Below is a listing; restate from it, character for character, the lines beginning at the line holding "## Project Synopsis" and ending at the line holding "Breeds(using Transfer Learning)", both included.

# SUPPLIED MATERIAL
□ □ □

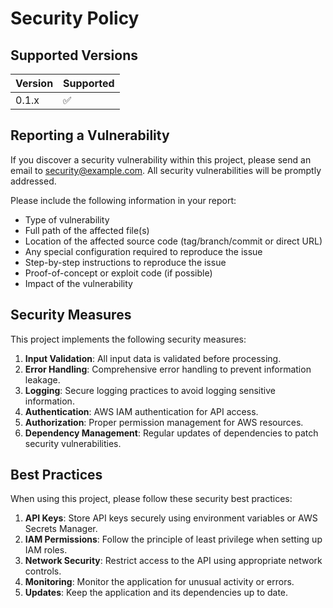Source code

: # Security Policy

## Supported Versions

| Version | Supported          |
| ------- | ------------------ |
| 0.1.x   | :white_check_mark: |

## Reporting a Vulnerability

If you discover a security vulnerability within this project, please send an email to security@example.com. All security vulnerabilities will be promptly addressed.

Please include the following information in your report:

- Type of vulnerability
- Full path of the affected file(s)
- Location of the affected source code (tag/branch/commit or direct URL)
- Any special configuration required to reproduce the issue
- Step-by-step instructions to reproduce the issue
- Proof-of-concept or exploit code (if possible)
- Impact of the vulnerability

## Security Measures

This project implements the following security measures:

1. **Input Validation**: All input data is validated before processing.
2. **Error Handling**: Comprehensive error handling to prevent information leakage.
3. **Logging**: Secure logging practices to avoid logging sensitive information.
4. **Authentication**: AWS IAM authentication for API access.
5. **Authorization**: Proper permission management for AWS resources.
6. **Dependency Management**: Regular updates of dependencies to patch security vulnerabilities.

## Best Practices

When using this project, please follow these security best practices:

1. **API Keys**: Store API keys securely using environment variables or AWS Secrets Manager.
2. **IAM Permissions**: Follow the principle of least privilege when setting up IAM roles.
3. **Network Security**: Restrict access to the API using appropriate network controls.
4. **Monitoring**: Monitor the application for unusual activity or errors.
5. **Updates**: Keep the application and its dependencies up to date.
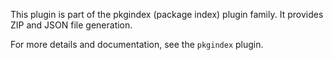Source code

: This plugin is part of the pkgindex (package index) plugin family.
It provides ZIP and JSON file generation.

For more details and documentation, see the `pkgindex` plugin.
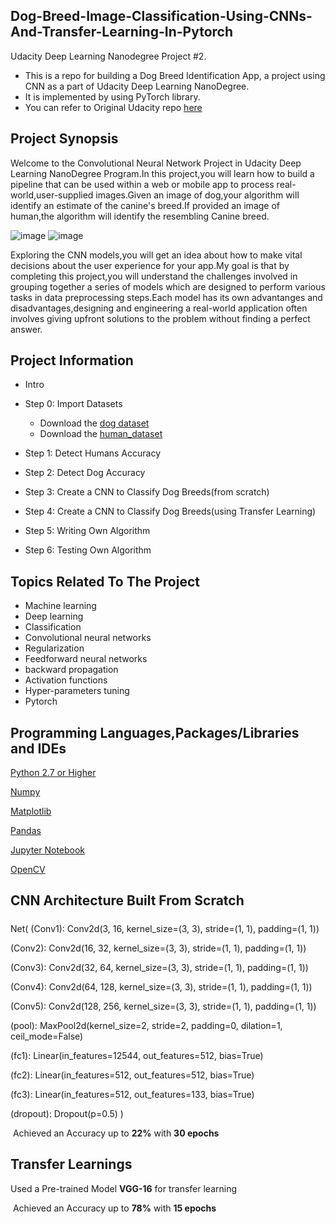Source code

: ## Dog-Breed-Image-Classification-Using-CNNs-And-Transfer-Learning-In-Pytorch
Udacity Deep Learning Nanodegree Project #2.

 * This is a repo for building a Dog Breed Identification App, a project using CNN as a part of Udacity Deep Learning NanoDegree.
 * It is implemented by using PyTorch library.
 * You can refer to Original Udacity repo [here](https://github.com/udacity/deep-learning-v2-pytorch/tree/master/project-dog-classification)

## Project Synopsis

Welcome to the Convolutional Neural Network Project in Udacity Deep Learning NanoDegree Program.In this project,you will learn how to build a pipeline that can be used
within a web or mobile app to process real-world,user-supplied images.Given an image of dog,your algorithm will identify an estimate of the canine's breed.If provided an image of  human,the algorithm will identify the resembling Canine breed.

![image](https://github.com/udacity/deep-learning-v2-pytorch/raw/master/project-dog-classification/images/sample_dog_output.png) ![image](https://user-images.githubusercontent.com/54153994/115130002-e7cc7800-9feb-11eb-890e-d7aa82130972.png)

Exploring the CNN models,you will get an idea about how to make vital decisions about the user experience for your app.My goal is that by completing this project,you will understand the challenges involved in grouping together a series of models which are designed to perform various tasks in data preprocessing steps.Each model has its own advantanges and disadvantages,designing and engineering a real-world application often involves giving upfront solutions to the problem without finding a perfect answer.

## Project Information
* Intro
* Step 0: Import Datasets
   * Download the [dog dataset](https://s3-us-west-1.amazonaws.com/udacity-aind/dog-project/dogImages.zip)
   * Download the [human_dataset](https://s3-us-west-1.amazonaws.com/udacity-aind/dog-project/lfw.zip)

* Step 1: Detect Humans Accuracy
* Step 2: Detect Dog Accuracy
* Step 3: Create a CNN to Classify Dog Breeds(from scratch)
* Step 4: Create a CNN to Classify Dog Breeds(using Transfer Learning)
* Step 5: Writing Own Algorithm
* Step 6: Testing Own Algorithm

## Topics Related To The Project
* Machine learning
* Deep learning
* Classification
* Convolutional neural networks
* Regularization
* Feedforward neural networks
* backward propagation
* Activation functions
* Hyper-parameters tuning
* Pytorch

<h2>Programming Languages,Packages/Libraries and IDEs</h2>

[Python 2.7 or Higher](https://www.python.org/downloads/)

[Numpy](https://pypi.org/project/numpy/)

[Matplotlib](https://pypi.org/project/matplotlib/)

[Pandas](https://pypi.org/project/pandas/)

[Jupyter Notebook](https://jupyter.org/install)

[OpenCV](https://opencv.org/)

<h2>CNN Architecture Built From Scratch</h2>

#####
Net(
   (Conv1): Conv2d(3, 16, kernel_size=(3, 3), stride=(1, 1), padding=(1, 1))
  
   (Conv2): Conv2d(16, 32, kernel_size=(3, 3), stride=(1, 1), padding=(1, 1))
  
   (Conv3): Conv2d(32, 64, kernel_size=(3, 3), stride=(1, 1), padding=(1, 1))
  
   (Conv4): Conv2d(64, 128, kernel_size=(3, 3), stride=(1, 1), padding=(1, 1))
  
   (Conv5): Conv2d(128, 256, kernel_size=(3, 3), stride=(1, 1), padding=(1, 1))
  
   (pool): MaxPool2d(kernel_size=2, stride=2, padding=0, dilation=1, ceil_mode=False)
  
   (fc1): Linear(in_features=12544, out_features=512, bias=True)
  
   (fc2): Linear(in_features=512, out_features=512, bias=True)
  
   (fc3): Linear(in_features=512, out_features=133, bias=True)
  
   (dropout): Dropout(p=0.5)
  )
  
  ​	Achieved an Accuracy up to **22%** with **30 epochs**
  
  ## Transfer Learnings

  Used a Pre-trained Model **VGG-16** for transfer learning

  ​ Achieved an Accuracy up to **78%** with **15 epochs**


   
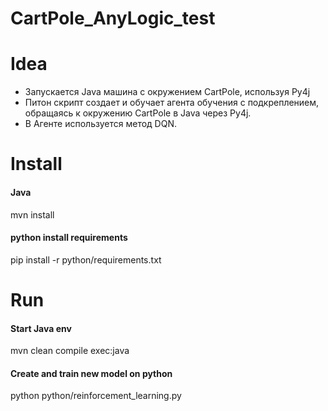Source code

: <h1>CartPole_AnyLogic_test</h1>

<h1>Idea</h1>

*  Запускается Java машина с окружением CartPole, используя Py4j
*  Питон скрипт создает и обучает агента обучения с подкреплением, обращаясь к окружению CartPole в Java через Py4j.
*  В Агенте используется метод DQN. 
 

<h1>Install</h1>
<h4>Java</h4>
mvn install
<h4>python install requirements</h4>
pip install -r python/requirements.txt

<h1>Run</h1>
<h4>Start Java env</h4>
mvn clean compile exec:java
<h4>Create and train new model on python</h4>
python python/reinforcement_learning.py
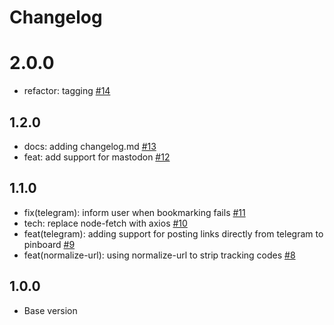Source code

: # Changelog

# 2.0.0
* refactor: tagging [#14](https://github.com/sridharrajs/pin-tweet/pull/14)

## 1.2.0
* docs: adding changelog.md [#13](https://github.com/sridharrajs/pin-tweet/pull/13)
* feat: add support for mastodon [#12](https://github.com/sridharrajs/pin-tweet/pull/12)

## 1.1.0

* fix(telegram): inform user when bookmarking fails [#11](https://github.com/sridharrajs/pin-tweet/pull/11)
* tech: replace node-fetch with axios [#10](https://github.com/sridharrajs/pin-tweet/pull/10)
* feat(telegram): adding support for posting links directly from telegram to pinboard [#9](https://github.com/sridharrajs/pin-tweet/pull/9)
* feat(normalize-url): using normalize-url to strip tracking codes [#8](https://github.com/sridharrajs/pin-tweet/pull/8)

## 1.0.0

* Base version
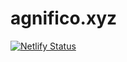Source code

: # agnifico.xyz

[![Netlify Status](https://api.netlify.com/api/v1/badges/06fb0007-9434-449a-9155-c55d37a27a10/deploy-status)](https://app.netlify.com/sites/upbeat-saha-280f69/deploys)
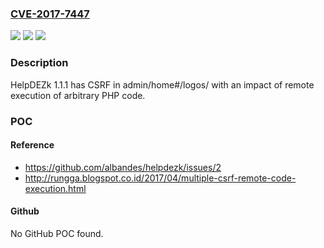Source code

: ### [CVE-2017-7447](https://cve.mitre.org/cgi-bin/cvename.cgi?name=CVE-2017-7447)
![](https://img.shields.io/static/v1?label=Product&message=n%2Fa&color=blue)
![](https://img.shields.io/static/v1?label=Version&message=n%2Fa&color=blue)
![](https://img.shields.io/static/v1?label=Vulnerability&message=n%2Fa&color=brighgreen)

### Description

HelpDEZk 1.1.1 has CSRF in admin/home#/logos/ with an impact of remote execution of arbitrary PHP code.

### POC

#### Reference
- https://github.com/albandes/helpdezk/issues/2
- http://rungga.blogspot.co.id/2017/04/multiple-csrf-remote-code-execution.html

#### Github
No GitHub POC found.

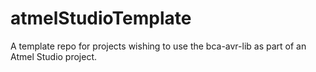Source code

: # atmelStudioTemplate
A template repo for projects wishing to use the bca-avr-lib as part of an Atmel Studio project.
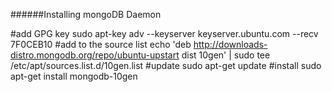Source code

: ######Installing mongoDB Daemon



#add GPG key
sudo apt-key adv --keyserver keyserver.ubuntu.com --recv 7F0CEB10
#add to the source list
echo 'deb http://downloads-distro.mongodb.org/repo/ubuntu-upstart dist 10gen' | sudo tee /etc/apt/sources.list.d/10gen.list
#update
sudo apt-get update
#install
sudo apt-get install mongodb-10gen



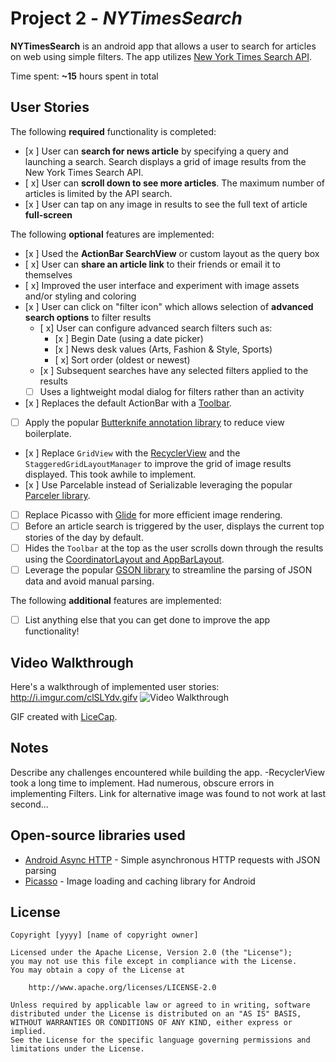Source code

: # Project 2 - *NYTimesSearch*

**NYTimesSearch** is an android app that allows a user to search for articles on web using simple filters. The app utilizes [New York Times Search API](http://developer.nytimes.com/docs/read/article_search_api_v2).

Time spent: **~15** hours spent in total

## User Stories

The following **required** functionality is completed:

* [x ] User can **search for news article** by specifying a query and launching a search. Search displays a grid of image results from the New York Times Search API.
* [ x] User can **scroll down to see more articles**. The maximum number of articles is limited by the API search.
* [x ] User can tap on any image in results to see the full text of article **full-screen**

The following **optional** features are implemented:

* [x ] Used the **ActionBar SearchView** or custom layout as the query box
* [ x] User can **share an article link** to their friends or email it to themselves
* [ x] Improved the user interface and experiment with image assets and/or styling and coloring
* [x ] User can click on "filter icon" which allows selection of **advanced search options** to filter results
  * [ x] User can configure advanced search filters such as:
    * [x ] Begin Date (using a date picker)
    * [x ] News desk values (Arts, Fashion & Style, Sports)
    * [ x] Sort order (oldest or newest)
  * [x ] Subsequent searches have any selected filters applied to the results
  * [ ] Uses a lightweight modal dialog for filters rather than an activity
* [x ] Replaces the default ActionBar with a [Toolbar](http://guides.codepath.com/android/Using-the-App-ToolBar).
* [ ] Apply the popular [Butterknife annotation library](http://guides.codepath.com/android/Reducing-View-Boilerplate-with-Butterknife) to reduce view boilerplate.
* [x ] Replace `GridView` with the [RecyclerView](http://guides.codepath.com/android/Using-the-RecyclerView) and the `StaggeredGridLayoutManager` to improve the grid of image results displayed.
      This took awhile to implement.
* [x ] Use Parcelable instead of Serializable leveraging the popular [Parceler library](http://guides.codepath.com/android/Using-Parceler).
* [ ] Replace Picasso with [Glide](http://inthecheesefactory.com/blog/get-to-know-glide-recommended-by-google/en) for more efficient image rendering.
* [ ] Before an article search is triggered by the user, displays the current top stories of the day by default.
* [ ] Hides the `Toolbar` at the top as the user scrolls down through the results using the [CoordinatorLayout and AppBarLayout](http://guides.codepath.com/android/Using-the-App-ToolBar#reacting-to-scroll).
* [ ] Leverage the popular [GSON library](http://guides.codepath.com/android/Using-Android-Async-Http-Client#decoding-with-gson-library) to streamline the parsing of JSON data and avoid manual parsing.

The following **additional** features are implemented:

* [ ] List anything else that you can get done to improve the app functionality!

## Video Walkthrough

Here's a walkthrough of implemented user stories:
http://i.imgur.com/clSLYdv.gifv
<img src='http://i.imgur.com/clSLYdv.gifv' title='Video Walkthrough' width='' alt='Video Walkthrough' />

GIF created with [LiceCap](http://www.cockos.com/licecap/).

## Notes

Describe any challenges encountered while building the app.
-RecyclerView took a long time to implement. Had numerous, obscure errors in implementing Filters. Link for alternative image was found to not work at last second...

## Open-source libraries used

- [Android Async HTTP](https://github.com/loopj/android-async-http) - Simple asynchronous HTTP requests with JSON parsing
- [Picasso](http://square.github.io/picasso/) - Image loading and caching library for Android

## License

    Copyright [yyyy] [name of copyright owner]

    Licensed under the Apache License, Version 2.0 (the "License");
    you may not use this file except in compliance with the License.
    You may obtain a copy of the License at

        http://www.apache.org/licenses/LICENSE-2.0

    Unless required by applicable law or agreed to in writing, software
    distributed under the License is distributed on an "AS IS" BASIS,
    WITHOUT WARRANTIES OR CONDITIONS OF ANY KIND, either express or implied.
    See the License for the specific language governing permissions and
    limitations under the License.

□ □ □

# WRITTEN ANSWER
## Project Synopsis

Welcome to the Convolutional Neural Network Project in Udacity Deep Learning NanoDegree Program.In this project,you will learn how to build a pipeline that can be used
within a web or mobile app to process real-world,user-supplied images.Given an image of dog,your algorithm will identify an estimate of the canine's breed.If provided an image of  human,the algorithm will identify the resembling Canine breed.

![image](https://github.com/udacity/deep-learning-v2-pytorch/raw/master/project-dog-classification/images/sample_dog_output.png) ![image](https://user-images.githubusercontent.com/54153994/115130002-e7cc7800-9feb-11eb-890e-d7aa82130972.png)

Exploring the CNN models,you will get an idea about how to make vital decisions about the user experience for your app.My goal is that by completing this project,you will understand the challenges involved in grouping together a series of models which are designed to perform various tasks in data preprocessing steps.Each model has its own advantanges and disadvantages,designing and engineering a real-world application often involves giving upfront solutions to the problem without finding a perfect answer.

## Project Information
* Intro
* Step 0: Import Datasets
   * Download the [dog dataset](https://s3-us-west-1.amazonaws.com/udacity-aind/dog-project/dogImages.zip)
   * Download the [human_dataset](https://s3-us-west-1.amazonaws.com/udacity-aind/dog-project/lfw.zip)

* Step 1: Detect Humans Accuracy
* Step 2: Detect Dog Accuracy
* Step 3: Create a CNN to Classify Dog Breeds(from scratch)
* Step 4: Create a CNN to Classify Dog Breeds(using Transfer Learning)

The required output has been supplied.